## AIM OF THE TASK
With the pictures excluded, reproduce all of the data exactly.

(Records contained in a dataset)
======
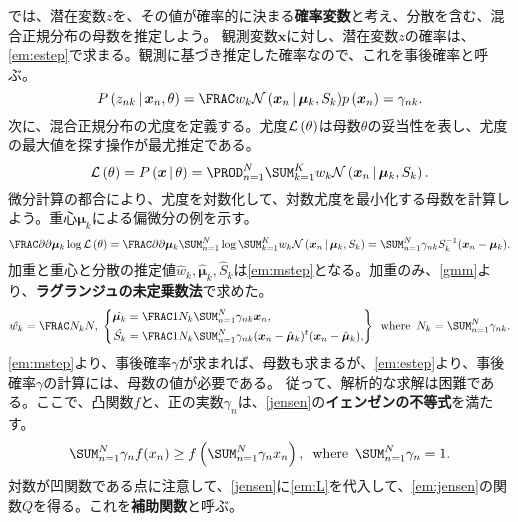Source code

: \documentclass[10pt,a4paper]{book}
\begin{document}
では、潜在変数$z$を、その値が確率的に決まる\textbf{確率変数}と考え、分散を含む、混合正規分布の母数を推定しよう。
観測変数$\bm{x}$に対し、潜在変数$z$の確率は、\eqref{em:estep}で求まる。観測に基づき推定した確率なので、これを事後確率と呼ぶ。
%
\begin{equation}
\label{eq:em:estep}
\Prob{z_{nk}}[\bm{x}_n,\theta] = \frac{w_k \Nd{\bm{x}_n}{\bm{\mu}_k,S_k}}{\prob{\bm{x}_n}} = \gamma_{nk}.
\end{equation}
%
次に、混合正規分布の尤度を定義する。尤度$\mathcal{L}\left(\theta\right)$は母数$\theta$の妥当性を表し、尤度の最大値を探す操作が最尤推定である。
%
\begin{equation}
\label{eq:em:L}
\Lk{\theta} =
\Prob{\bm{x}}[\theta] =
\prod_{n=1}^N \sum_{k=1}^K w_k \Nd{\bm{x}_n}{\bm{\mu}_k,S_k}.
\end{equation}
%
微分計算の都合により、尤度を対数化して、対数尤度を最小化する母数を計算しよう。重心$\bm{\mu}_k$による偏微分の例を示す。
%
\begin{equation}
\label{eq:em:L:m}
\pdiff{}{\bm{\mu}_k}\log\Lk{\theta} =
\pdiff{}{\bm{\mu}_k}\sum_{n=1}^N \log\sum_{k=1}^K w_k \Nd{\bm{x}_n}{\bm{\mu}_k,S_k} =
\sum_{n=1}^N \gamma_{nk} S_k^{-1} (\bm{x}_n - \bm{\mu}_k).
\end{equation}
%
加重と重心と分散の推定値$\hat{w}_k,\hat{\bm{\mu}}_k,\hat{S}_k$は\eqref{em:mstep}となる。加重のみ、\eqref{gmm}より、\textbf{ラグランジュの未定乗数法}で求めた。
%
\begin{equation}
\label{eq:em:mstep}
\hat{w_k} = \frac{N_k}{N},\esp
\left\{
\begin{aligned}
\hat{\bm{\mu}_k} &= \frac{1}{N_k} \sum_{n=1}^N \gamma_{nk} \bm{x}_n,\\
\hat{S_k} &= \frac{1}{N_k} \sum_{n=1}^N \gamma_{nk} (\bm{x}_n - \hat{\bm{\mu}}_k) \trans{(\bm{x}_n - \hat{\bm{\mu}}_k)},
\end{aligned}
\right\}
\where
N_k = \sum_{n=1}^N \gamma_{nk}.
\end{equation}
%
\eqref{em:mstep}より、事後確率$\gamma$が求まれば、母数も求まるが、\eqref{em:estep}より、事後確率$\gamma$の計算には、母数の値が必要である。
従って、解析的な求解は困難である。ここで、凸関数$f$と、正の実数$\gamma_n$は、\eqref{jensen}の\textbf{イェンゼンの不等式}を満たす。
%
\begin{equation}
\label{eq:jensen}
\sum_{n=1}^N \gamma_n f(x_n) \geq f\tup{\sum_{n=1}^N \gamma_n x_n},
\where
\sum_{n=1}^N \gamma_n=1.
\end{equation}
%
対数が凹関数である点に注意して、\eqref{jensen}に\eqref{em:L}を代入して、\eqref{em:jensen}の関数$Q$を得る。これを\textbf{補助関数}と呼ぶ。
\end{document}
======
## ANSWER SPACE
Source code

: \documentclass[10pt,a4paper]{book}
\begin{document}
では、潜在変数$z$を、その値が確率的に決まる\textbf{確率変数}と考え、分散を含む、混合正規分布の母数を推定しよう。
観測変数$\bm{x}$に対し、潜在変数$z$の確率は、\eqref{em:estep}で求まる。観測に基づき推定した確率なので、これを事後確率と呼ぶ。
%
\begin{equation}
\label{eq:em:estep}
\Prob{z_{nk}}[\bm{x}_n,\theta] = \frac{w_k \Nd{\bm{x}_n}{\bm{\mu}_k,S_k}}{\prob{\bm{x}_n}} = \gamma_{nk}.
\end{equation}
%
次に、混合正規分布の尤度を定義する。尤度$\mathcal{L}\left(\theta\right)$は母数$\theta$の妥当性を表し、尤度の最大値を探す操作が最尤推定である。
%
\begin{equation}
\label{eq:em:L}
\Lk{\theta} =
\Prob{\bm{x}}[\theta] =
\prod_{n=1}^N \sum_{k=1}^K w_k \Nd{\bm{x}_n}{\bm{\mu}_k,S_k}.
\end{equation}
%
微分計算の都合により、尤度を対数化して、対数尤度を最小化する母数を計算しよう。重心$\bm{\mu}_k$による偏微分の例を示す。
%
\begin{equation}
\label{eq:em:L:m}
\pdiff{}{\bm{\mu}_k}\log\Lk{\theta} =
\pdiff{}{\bm{\mu}_k}\sum_{n=1}^N \log\sum_{k=1}^K w_k \Nd{\bm{x}_n}{\bm{\mu}_k,S_k} =
\sum_{n=1}^N \gamma_{nk} S_k^{-1} (\bm{x}_n - \bm{\mu}_k).
\end{equation}
%
加重と重心と分散の推定値$\hat{w}_k,\hat{\bm{\mu}}_k,\hat{S}_k$は\eqref{em:mstep}となる。加重のみ、\eqref{gmm}より、\textbf{ラグランジュの未定乗数法}で求めた。
%
\begin{equation}
\label{eq:em:mstep}
\hat{w_k} = \frac{N_k}{N},\esp
\left\{
\begin{aligned}
\hat{\bm{\mu}_k} &= \frac{1}{N_k} \sum_{n=1}^N \gamma_{nk} \bm{x}_n,\\
\hat{S_k} &= \frac{1}{N_k} \sum_{n=1}^N \gamma_{nk} (\bm{x}_n - \hat{\bm{\mu}}_k) \trans{(\bm{x}_n - \hat{\bm{\mu}}_k)},
\end{aligned}
\right\}
\where
N_k = \sum_{n=1}^N \gamma_{nk}.
\end{equation}
%
\eqref{em:mstep}より、事後確率$\gamma$が求まれば、母数も求まるが、\eqref{em:estep}より、事後確率$\gamma$の計算には、母数の値が必要である。
従って、解析的な求解は困難である。ここで、凸関数$f$と、正の実数$\gamma_n$は、\eqref{jensen}の\textbf{イェンゼンの不等式}を満たす。
%
\begin{equation}
\label{eq:jensen}
\sum_{n=1}^N \gamma_n f(x_n) \geq f\tup{\sum_{n=1}^N \gamma_n x_n},
\where
\sum_{n=1}^N \gamma_n=1.
\end{equation}
%
対数が凹関数である点に注意して、\eqref{jensen}に\eqref{em:L}を代入して、\eqref{em:jensen}の関数$Q$を得る。これを\textbf{補助関数}と呼ぶ。
\end{document}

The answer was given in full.